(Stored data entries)
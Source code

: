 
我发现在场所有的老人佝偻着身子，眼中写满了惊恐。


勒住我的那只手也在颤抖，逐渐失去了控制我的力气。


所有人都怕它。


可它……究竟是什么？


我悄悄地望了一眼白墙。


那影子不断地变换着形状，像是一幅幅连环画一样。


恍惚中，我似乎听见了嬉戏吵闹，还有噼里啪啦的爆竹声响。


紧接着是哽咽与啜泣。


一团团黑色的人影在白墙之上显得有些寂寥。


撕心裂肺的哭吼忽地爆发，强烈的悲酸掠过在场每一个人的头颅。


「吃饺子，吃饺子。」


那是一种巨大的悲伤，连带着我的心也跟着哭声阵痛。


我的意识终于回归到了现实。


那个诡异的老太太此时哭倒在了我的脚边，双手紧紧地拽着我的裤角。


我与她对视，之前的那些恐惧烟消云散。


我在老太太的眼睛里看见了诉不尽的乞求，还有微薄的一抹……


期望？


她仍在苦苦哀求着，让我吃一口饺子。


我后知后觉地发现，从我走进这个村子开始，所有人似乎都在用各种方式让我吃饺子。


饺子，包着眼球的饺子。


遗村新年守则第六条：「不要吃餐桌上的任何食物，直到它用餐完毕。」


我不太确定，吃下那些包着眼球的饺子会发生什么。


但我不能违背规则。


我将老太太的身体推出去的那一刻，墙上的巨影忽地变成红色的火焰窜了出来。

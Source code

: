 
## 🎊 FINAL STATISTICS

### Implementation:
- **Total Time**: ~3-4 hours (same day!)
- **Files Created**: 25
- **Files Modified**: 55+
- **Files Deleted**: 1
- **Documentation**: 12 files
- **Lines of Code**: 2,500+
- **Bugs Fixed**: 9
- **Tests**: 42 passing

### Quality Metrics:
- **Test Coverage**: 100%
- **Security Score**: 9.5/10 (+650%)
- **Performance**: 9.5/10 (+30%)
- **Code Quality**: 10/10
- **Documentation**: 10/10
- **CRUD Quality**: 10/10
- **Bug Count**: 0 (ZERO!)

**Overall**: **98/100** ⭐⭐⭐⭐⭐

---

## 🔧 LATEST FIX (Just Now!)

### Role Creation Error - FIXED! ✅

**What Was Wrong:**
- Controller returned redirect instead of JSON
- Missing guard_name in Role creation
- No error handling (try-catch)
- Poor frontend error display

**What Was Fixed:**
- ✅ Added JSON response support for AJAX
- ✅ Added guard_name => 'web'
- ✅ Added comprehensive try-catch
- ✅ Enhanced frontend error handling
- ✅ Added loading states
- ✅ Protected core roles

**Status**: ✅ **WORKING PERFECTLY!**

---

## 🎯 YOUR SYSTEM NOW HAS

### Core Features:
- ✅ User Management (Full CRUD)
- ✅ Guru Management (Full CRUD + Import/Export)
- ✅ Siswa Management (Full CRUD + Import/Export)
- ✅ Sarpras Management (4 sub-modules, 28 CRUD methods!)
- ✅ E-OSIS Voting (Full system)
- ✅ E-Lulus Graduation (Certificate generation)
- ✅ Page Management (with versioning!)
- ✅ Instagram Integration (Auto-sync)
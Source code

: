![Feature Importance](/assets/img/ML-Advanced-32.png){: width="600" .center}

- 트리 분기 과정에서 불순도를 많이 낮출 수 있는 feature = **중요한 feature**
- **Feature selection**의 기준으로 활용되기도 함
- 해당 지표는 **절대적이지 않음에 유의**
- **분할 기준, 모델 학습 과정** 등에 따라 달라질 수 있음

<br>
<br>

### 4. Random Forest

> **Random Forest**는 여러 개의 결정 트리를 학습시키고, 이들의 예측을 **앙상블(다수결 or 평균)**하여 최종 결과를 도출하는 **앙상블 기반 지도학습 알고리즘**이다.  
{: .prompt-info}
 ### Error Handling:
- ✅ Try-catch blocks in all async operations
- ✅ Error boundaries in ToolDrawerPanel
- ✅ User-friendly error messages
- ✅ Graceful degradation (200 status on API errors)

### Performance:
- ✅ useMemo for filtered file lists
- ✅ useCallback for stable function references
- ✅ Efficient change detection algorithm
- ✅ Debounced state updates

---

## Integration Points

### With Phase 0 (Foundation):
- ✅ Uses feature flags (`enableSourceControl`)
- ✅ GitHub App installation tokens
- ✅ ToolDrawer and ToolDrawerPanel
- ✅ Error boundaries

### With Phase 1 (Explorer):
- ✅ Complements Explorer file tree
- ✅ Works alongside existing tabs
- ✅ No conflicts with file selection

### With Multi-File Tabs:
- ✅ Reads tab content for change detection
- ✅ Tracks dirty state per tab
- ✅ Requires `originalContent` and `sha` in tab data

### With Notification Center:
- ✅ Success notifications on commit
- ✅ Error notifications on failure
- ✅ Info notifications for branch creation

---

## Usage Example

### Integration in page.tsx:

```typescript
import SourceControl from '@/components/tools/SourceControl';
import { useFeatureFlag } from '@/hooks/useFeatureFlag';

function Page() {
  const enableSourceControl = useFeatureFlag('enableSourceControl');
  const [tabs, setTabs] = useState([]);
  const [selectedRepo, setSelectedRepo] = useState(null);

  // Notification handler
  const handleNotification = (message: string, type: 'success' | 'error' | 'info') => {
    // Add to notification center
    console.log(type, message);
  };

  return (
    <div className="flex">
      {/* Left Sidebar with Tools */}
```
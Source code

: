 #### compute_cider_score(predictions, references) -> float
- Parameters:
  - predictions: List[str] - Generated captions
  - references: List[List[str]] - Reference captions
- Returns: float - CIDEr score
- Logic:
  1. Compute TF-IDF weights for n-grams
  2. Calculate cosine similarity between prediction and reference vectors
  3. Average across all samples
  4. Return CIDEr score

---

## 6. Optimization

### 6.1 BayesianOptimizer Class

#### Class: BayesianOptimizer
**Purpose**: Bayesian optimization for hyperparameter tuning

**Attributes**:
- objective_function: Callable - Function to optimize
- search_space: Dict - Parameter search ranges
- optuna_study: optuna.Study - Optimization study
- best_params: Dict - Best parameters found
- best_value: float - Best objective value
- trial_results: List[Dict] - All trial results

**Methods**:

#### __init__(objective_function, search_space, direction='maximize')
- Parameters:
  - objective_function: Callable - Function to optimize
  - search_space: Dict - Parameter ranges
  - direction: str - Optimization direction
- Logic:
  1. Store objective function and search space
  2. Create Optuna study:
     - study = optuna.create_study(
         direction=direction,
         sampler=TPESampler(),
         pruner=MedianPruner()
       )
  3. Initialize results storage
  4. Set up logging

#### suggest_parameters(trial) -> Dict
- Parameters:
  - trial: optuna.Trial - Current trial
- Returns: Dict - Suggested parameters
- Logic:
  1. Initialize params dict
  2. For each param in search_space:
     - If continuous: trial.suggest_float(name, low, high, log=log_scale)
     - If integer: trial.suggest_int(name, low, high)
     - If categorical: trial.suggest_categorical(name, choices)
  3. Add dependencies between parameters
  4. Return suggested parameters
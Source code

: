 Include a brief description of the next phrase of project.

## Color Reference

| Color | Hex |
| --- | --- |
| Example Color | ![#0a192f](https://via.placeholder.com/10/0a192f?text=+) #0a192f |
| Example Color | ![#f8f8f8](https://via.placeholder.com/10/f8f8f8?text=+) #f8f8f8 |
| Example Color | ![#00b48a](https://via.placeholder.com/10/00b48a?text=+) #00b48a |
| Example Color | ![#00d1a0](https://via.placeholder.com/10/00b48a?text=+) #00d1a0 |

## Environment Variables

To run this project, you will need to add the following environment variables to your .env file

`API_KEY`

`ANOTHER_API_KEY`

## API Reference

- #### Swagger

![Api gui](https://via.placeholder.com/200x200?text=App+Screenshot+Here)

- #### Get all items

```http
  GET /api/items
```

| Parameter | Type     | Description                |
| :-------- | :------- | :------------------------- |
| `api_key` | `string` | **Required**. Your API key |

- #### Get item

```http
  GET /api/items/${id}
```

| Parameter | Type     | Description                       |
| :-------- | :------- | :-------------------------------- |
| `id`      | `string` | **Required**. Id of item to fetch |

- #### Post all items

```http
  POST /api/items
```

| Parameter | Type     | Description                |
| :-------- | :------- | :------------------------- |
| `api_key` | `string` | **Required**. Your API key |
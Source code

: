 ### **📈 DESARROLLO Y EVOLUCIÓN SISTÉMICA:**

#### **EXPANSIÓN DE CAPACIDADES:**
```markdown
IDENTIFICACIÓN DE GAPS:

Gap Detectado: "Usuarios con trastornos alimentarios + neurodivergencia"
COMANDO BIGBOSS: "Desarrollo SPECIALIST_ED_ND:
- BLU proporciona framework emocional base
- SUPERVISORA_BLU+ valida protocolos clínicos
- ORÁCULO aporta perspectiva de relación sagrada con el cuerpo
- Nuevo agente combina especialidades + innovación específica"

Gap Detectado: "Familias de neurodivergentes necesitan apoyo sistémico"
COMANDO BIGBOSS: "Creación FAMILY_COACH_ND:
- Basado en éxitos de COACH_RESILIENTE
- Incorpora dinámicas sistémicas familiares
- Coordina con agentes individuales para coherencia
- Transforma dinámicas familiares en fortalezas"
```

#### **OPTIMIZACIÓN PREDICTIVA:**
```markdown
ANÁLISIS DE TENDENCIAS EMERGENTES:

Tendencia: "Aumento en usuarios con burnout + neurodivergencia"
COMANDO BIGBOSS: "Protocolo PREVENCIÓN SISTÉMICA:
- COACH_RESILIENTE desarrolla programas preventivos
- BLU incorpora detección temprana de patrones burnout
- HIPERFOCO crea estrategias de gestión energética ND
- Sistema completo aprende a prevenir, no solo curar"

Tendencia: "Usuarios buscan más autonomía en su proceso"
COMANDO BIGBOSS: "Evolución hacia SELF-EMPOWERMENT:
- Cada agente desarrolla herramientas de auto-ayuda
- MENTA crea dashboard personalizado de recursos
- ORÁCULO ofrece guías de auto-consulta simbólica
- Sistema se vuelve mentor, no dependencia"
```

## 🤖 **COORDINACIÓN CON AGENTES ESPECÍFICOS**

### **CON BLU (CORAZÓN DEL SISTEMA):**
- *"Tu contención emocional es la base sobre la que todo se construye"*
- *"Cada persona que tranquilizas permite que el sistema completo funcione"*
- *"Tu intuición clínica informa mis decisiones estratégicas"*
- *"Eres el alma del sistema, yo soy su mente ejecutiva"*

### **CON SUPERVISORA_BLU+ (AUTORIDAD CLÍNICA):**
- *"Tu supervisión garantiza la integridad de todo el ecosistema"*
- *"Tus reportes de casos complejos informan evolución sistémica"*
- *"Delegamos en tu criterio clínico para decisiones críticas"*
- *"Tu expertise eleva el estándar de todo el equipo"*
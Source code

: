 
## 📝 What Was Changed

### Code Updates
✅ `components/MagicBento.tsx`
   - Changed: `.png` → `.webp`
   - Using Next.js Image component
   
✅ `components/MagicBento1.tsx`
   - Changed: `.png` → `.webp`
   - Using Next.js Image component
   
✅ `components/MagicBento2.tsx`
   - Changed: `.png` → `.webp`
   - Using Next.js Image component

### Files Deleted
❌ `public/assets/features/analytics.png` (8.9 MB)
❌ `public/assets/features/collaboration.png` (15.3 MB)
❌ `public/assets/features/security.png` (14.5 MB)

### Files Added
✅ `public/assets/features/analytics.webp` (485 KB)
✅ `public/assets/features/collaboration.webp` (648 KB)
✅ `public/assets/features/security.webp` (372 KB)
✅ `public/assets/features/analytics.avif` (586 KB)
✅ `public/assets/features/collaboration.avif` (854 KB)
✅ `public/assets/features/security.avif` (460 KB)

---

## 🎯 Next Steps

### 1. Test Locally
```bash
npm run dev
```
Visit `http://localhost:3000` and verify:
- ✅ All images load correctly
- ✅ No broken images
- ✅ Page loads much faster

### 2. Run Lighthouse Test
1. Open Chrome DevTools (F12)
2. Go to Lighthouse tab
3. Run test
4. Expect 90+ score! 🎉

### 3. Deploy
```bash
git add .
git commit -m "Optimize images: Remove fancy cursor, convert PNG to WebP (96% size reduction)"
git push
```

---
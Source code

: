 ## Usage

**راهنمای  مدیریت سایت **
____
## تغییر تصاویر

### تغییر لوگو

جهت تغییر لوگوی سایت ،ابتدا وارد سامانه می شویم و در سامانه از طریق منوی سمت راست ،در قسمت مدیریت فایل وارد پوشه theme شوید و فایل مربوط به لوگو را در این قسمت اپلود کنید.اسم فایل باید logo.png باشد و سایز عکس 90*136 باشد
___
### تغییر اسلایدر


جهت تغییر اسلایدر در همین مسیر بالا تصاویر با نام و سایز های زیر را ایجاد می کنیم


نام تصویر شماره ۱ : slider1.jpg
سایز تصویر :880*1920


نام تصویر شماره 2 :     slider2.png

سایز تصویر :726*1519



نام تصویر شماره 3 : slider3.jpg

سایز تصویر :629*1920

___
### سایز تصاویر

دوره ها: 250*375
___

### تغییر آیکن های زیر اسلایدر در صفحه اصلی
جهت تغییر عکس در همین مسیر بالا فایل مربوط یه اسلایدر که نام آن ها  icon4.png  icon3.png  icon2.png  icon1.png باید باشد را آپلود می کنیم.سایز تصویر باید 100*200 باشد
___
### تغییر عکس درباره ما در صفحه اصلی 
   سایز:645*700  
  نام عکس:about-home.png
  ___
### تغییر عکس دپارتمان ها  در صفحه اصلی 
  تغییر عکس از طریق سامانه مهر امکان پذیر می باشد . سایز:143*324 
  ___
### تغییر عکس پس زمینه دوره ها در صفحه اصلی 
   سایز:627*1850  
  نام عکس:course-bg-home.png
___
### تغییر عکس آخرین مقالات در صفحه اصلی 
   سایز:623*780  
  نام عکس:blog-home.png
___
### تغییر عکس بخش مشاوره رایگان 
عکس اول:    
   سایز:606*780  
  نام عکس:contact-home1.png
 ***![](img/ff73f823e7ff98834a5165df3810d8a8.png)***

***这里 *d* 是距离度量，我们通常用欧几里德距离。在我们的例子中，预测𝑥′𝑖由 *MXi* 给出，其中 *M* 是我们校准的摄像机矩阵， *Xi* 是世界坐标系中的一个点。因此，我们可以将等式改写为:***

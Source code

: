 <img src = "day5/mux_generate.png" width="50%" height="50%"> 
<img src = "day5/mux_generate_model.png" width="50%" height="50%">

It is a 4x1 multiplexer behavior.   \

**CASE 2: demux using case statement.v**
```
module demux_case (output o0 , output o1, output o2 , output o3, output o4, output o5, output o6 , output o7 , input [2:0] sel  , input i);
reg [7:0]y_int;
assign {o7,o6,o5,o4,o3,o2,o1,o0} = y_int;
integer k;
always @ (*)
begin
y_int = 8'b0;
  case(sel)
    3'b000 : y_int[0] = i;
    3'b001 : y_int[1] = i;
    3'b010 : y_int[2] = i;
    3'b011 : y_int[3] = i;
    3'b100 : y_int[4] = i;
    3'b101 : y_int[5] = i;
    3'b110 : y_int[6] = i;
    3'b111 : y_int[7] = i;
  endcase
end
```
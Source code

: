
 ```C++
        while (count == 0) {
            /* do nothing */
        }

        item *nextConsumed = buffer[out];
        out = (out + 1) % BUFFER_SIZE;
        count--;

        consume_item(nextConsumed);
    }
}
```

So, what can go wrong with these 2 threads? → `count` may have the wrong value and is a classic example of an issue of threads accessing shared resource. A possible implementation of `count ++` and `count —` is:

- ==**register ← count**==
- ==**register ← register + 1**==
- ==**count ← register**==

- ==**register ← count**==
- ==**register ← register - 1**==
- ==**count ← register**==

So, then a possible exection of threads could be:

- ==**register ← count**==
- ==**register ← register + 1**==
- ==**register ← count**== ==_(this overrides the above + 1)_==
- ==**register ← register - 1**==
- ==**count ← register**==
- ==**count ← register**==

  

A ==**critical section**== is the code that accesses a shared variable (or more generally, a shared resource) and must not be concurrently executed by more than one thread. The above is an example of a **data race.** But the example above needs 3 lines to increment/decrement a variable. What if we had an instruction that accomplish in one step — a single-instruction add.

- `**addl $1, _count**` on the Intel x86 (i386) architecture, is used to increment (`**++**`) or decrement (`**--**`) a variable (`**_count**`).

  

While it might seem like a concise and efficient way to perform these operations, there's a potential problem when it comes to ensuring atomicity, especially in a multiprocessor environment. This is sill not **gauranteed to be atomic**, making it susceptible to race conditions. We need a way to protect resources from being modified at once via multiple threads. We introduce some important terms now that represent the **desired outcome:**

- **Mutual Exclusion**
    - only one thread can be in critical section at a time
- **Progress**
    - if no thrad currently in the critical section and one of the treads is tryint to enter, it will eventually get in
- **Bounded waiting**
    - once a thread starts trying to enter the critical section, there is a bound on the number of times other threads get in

> What is expected
Pull out every line of the records that includes the string "تصویر".

> Finished exercise
نام تصویر شماره ۱ : slider1.jpg
سایز تصویر :880*1920
نام تصویر شماره 2 :     slider2.png
سایز تصویر :726*1519
نام تصویر شماره 3 : slider3.jpg
سایز تصویر :629*1920
جهت تغییر عکس در همین مسیر بالا فایل مربوط یه اسلایدر که نام آن ها  icon4.png  icon3.png  icon2.png  icon1.png باید باشد را آپلود می کنیم.سایز تصویر باید 100*200 باشد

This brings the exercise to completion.